Migrate Data from MongoDB to vCore-based Azure Cosmos DB for MongoDB using Azure Databricks

Completed

Azure Databricks simplifies moving large MongoDB datasets to vCore-based Azure Cosmos DB for MongoDB, making the transfer of complex data more straightforward. It allows for detailed control over the migration pace and data transformations, effectively handling large datasets.

Why use Azure Databricks?

Azure Databricks, a Platform as a Service (PaaS) for Apache Spark, introduces a streamlined, efficient method for both offline and online migration of databases from MongoDB. Its architecture is designed to support extensive datasets, making it a suitable choice for your migration projects.

Prerequisites

Before you start the migration, ensure you have the following prerequisites:

  • Confirm that your vCore-based Azure Cosmos DB for MongoDB account is active and properly configured. Make sure that you enabled a managed identity for your Azure MongoDB account and granted the necessary permissions to access the source MongoDB database.
  • Provision an Azure Databricks cluster, selecting Databricks runtime version 7.6 for optimal Spark 3.0 compatibility.

Screenshot of how to add the MongoDB migration extension to Azure Data Studio.

  • Add the Maven MongoDB Connector for Spark library to your cluster. This library enables connections to both native MongoDB and Azure Cosmos DB endpoints.

Perform the migration

You can create either a Python or Scala notebook in Azure Databricks to perform the migration. For example, if you want to migrate data from MongoDB to vCore-based Azure Cosmos DB for MongoDB using a Python notebook, you would add this code snippet to your notebook:

from pyspark.sql import SparkSession
from azure.identity import DefaultAzureCredential

# Set up the managed identity credential
credential = DefaultAzureCredential()

# Retrieve the access token for Azure Cosmos DB
token = credential.get_token("https://cosmos.azure.com/.default")

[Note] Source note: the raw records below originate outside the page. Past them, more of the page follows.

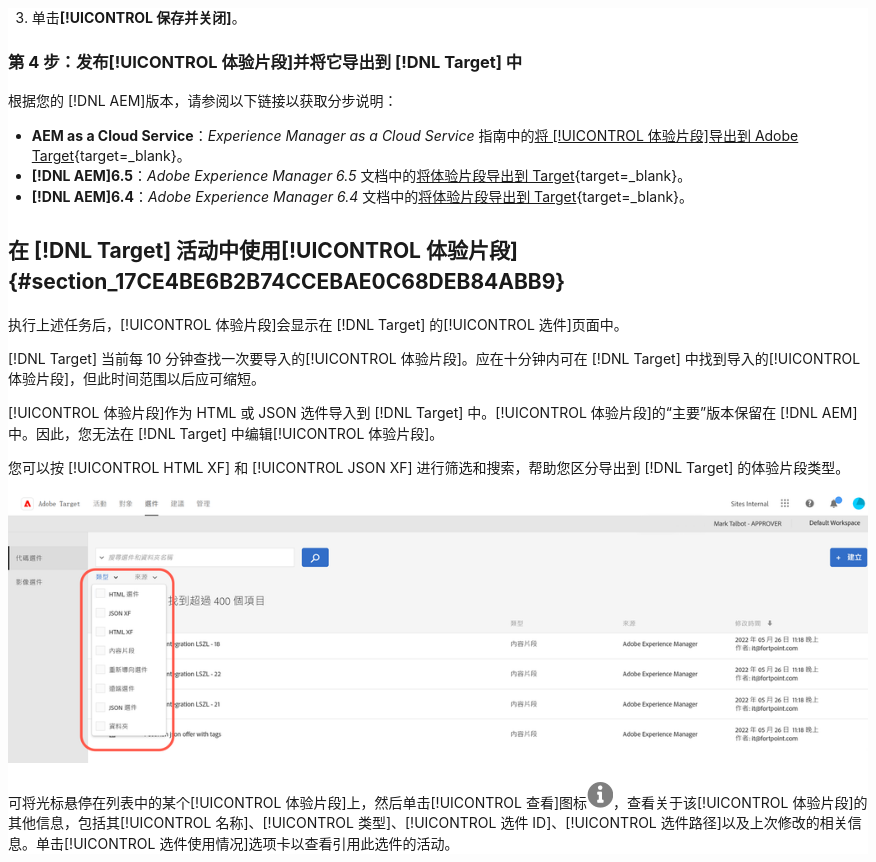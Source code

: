 3. 单击&#x200B;**[!UICONTROL 保存并关闭]**。

### 第 4 步：发布[!UICONTROL 体验片段]并将它导出到 [!DNL Target] 中

根据您的 [!DNL AEM]版本，请参阅以下链接以获取分步说明：

* **AEM as a Cloud Service**：*Experience Manager as a Cloud Service* 指南中的[将 [!UICONTROL 体验片段]导出到 Adobe Target](https://experienceleague.adobe.com/docs/experience-manager-cloud-service/content/sites/integrations/experience-fragments-target.html?lang=zh-Hans){target=_blank}。
* **[!DNL AEM]6.5**：*Adobe Experience Manager 6.5* 文档中的[将体验片段导出到 Target](https://experienceleague.adobe.com/docs/experience-manager-65/administering/integration/experience-fragments-target.html?lang=zh-Hans){target=_blank}。
* **[!DNL AEM]6.4**：*Adobe Experience Manager 6.4* 文档中的[将体验片段导出到 Target](https://experienceleague.adobe.com/docs/experience-manager-64/administering/integration/experience-fragments-target.html){target=_blank}。

## 在 [!DNL Target] 活动中使用[!UICONTROL 体验片段] {#section_17CE4BE6B2B74CCEBAE0C68DEB84ABB9}

执行上述任务后，[!UICONTROL 体验片段]会显示在 [!DNL Target] 的[!UICONTROL 选件]页面中。

[!DNL Target] 当前每 10 分钟查找一次要导入的[!UICONTROL 体验片段]。应在十分钟内可在 [!DNL Target] 中找到导入的[!UICONTROL 体验片段]，但此时间范围以后应可缩短。

[!UICONTROL 体验片段]作为 HTML 或 JSON 选件导入到 [!DNL Target] 中。[!UICONTROL 体验片段]的“主要”版本保留在 [!DNL AEM] 中。因此，您无法在 [!DNL Target] 中编辑[!UICONTROL 体验片段]。

您可以按 [!UICONTROL HTML XF] 和 [!UICONTROL JSON XF] 进行筛选和搜索，帮助您区分导出到 [!DNL Target] 的体验片段类型。

![按体验片段类型筛选：Target UI 中的 HTML 或 JSON](/help/main/c-integrating-target-with-mac/aem/assets/fragment-types.png)

可将光标悬停在列表中的某个[!UICONTROL 体验片段]上，然后单击[!UICONTROL 查看]图标![信息图标](/help/main/c-integrating-target-with-mac/aem/assets/icon-info.png)，查看关于该[!UICONTROL 体验片段]的其他信息，包括其[!UICONTROL 名称]、[!UICONTROL 类型]、[!UICONTROL 选件 ID]、[!UICONTROL 选件路径]以及上次修改的相关信息。单击[!UICONTROL 选件使用情况]选项卡以查看引用此选件的活动。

# Construct the target connection string using the access token
target_account_name = "<ACCOUNTNAME>"  # Replace with your Cosmos DB account name
target_connection_string = (
    f"mongodb://:@{target_account_name}.mongo.cosmos.azure.com:10255/"
    f"?ssl=true&replicaSet=globaldb&retrywrites=false&maxIdleTimeMS=120000&appName=@{target_account_name}@"
    f"&authMechanism=PLAIN&authSource=$external&password={token.token}"
)

# MongoDB source connection details
source_connection_string = "mongodb://<USERNAME>:<PASSWORD>@<HOST>:<PORT>/<AUTHDB>"  # Replace with your source MongoDB connection
source_db = "<DB NAME>"
source_collection = "<COLLECTIONNAME>"
target_db = "<DB NAME>"
target_collection = "<COLLECTIONNAME>"

# Initialize Spark session
my_spark = SparkSession \
    .builder \
    .appName("MongoDB to CosmosDB Migration") \
    .config("spark.mongodb.input.uri", source_connection_string) \
    .config("spark.mongodb.output.uri", target_connection_string) \
    .getOrCreate()

# Read from source MongoDB
df = my_spark.read.format("com.mongodb.spark.sql.DefaultSource") \
    .option("uri", source_connection_string) \
    .option("database", source_db) \
    .option("collection", source_collection) \
    .load()

# Write to Azure Cosmos DB (MongoDB API)
df.write.format("mongo") \
    .mode("append") \
    .option("uri", target_connection_string) \
    .option("database", target_db) \
    .option("collection", target_collection) \
    .save()

Execute the migration

Execute your migration notebook, monitoring the process for any potential rate-limiting errors and adjusting parameters as necessary to ensure a smooth data transfer.

Enhance the migration performance

Depending on your vCore-based Azure Cosmos DB for MongoDB cluster tier, you might want to tweak some settings to improve the migration performance. A couple of those settings include:

  • Spark Cluster Configuration: Optimizing the number of workers and cores directly impacts the computational capability to process your data migration.
  • Batch Size Adjustments: Tuning the maxBatchSize parameter can help mitigate rate-limiting errors. This parameter controls the number of documents sent to the target database in each batch.

Regardless if you're doing an online or offline migration, using Azure Databricks for your migration project offers a robust, scalable solution for transferring large datasets from MongoDB to vCore-based Azure Cosmos DB for MongoDB. It provides the flexibility to adjust migration speed and data transformation, ensuring a successful migration process.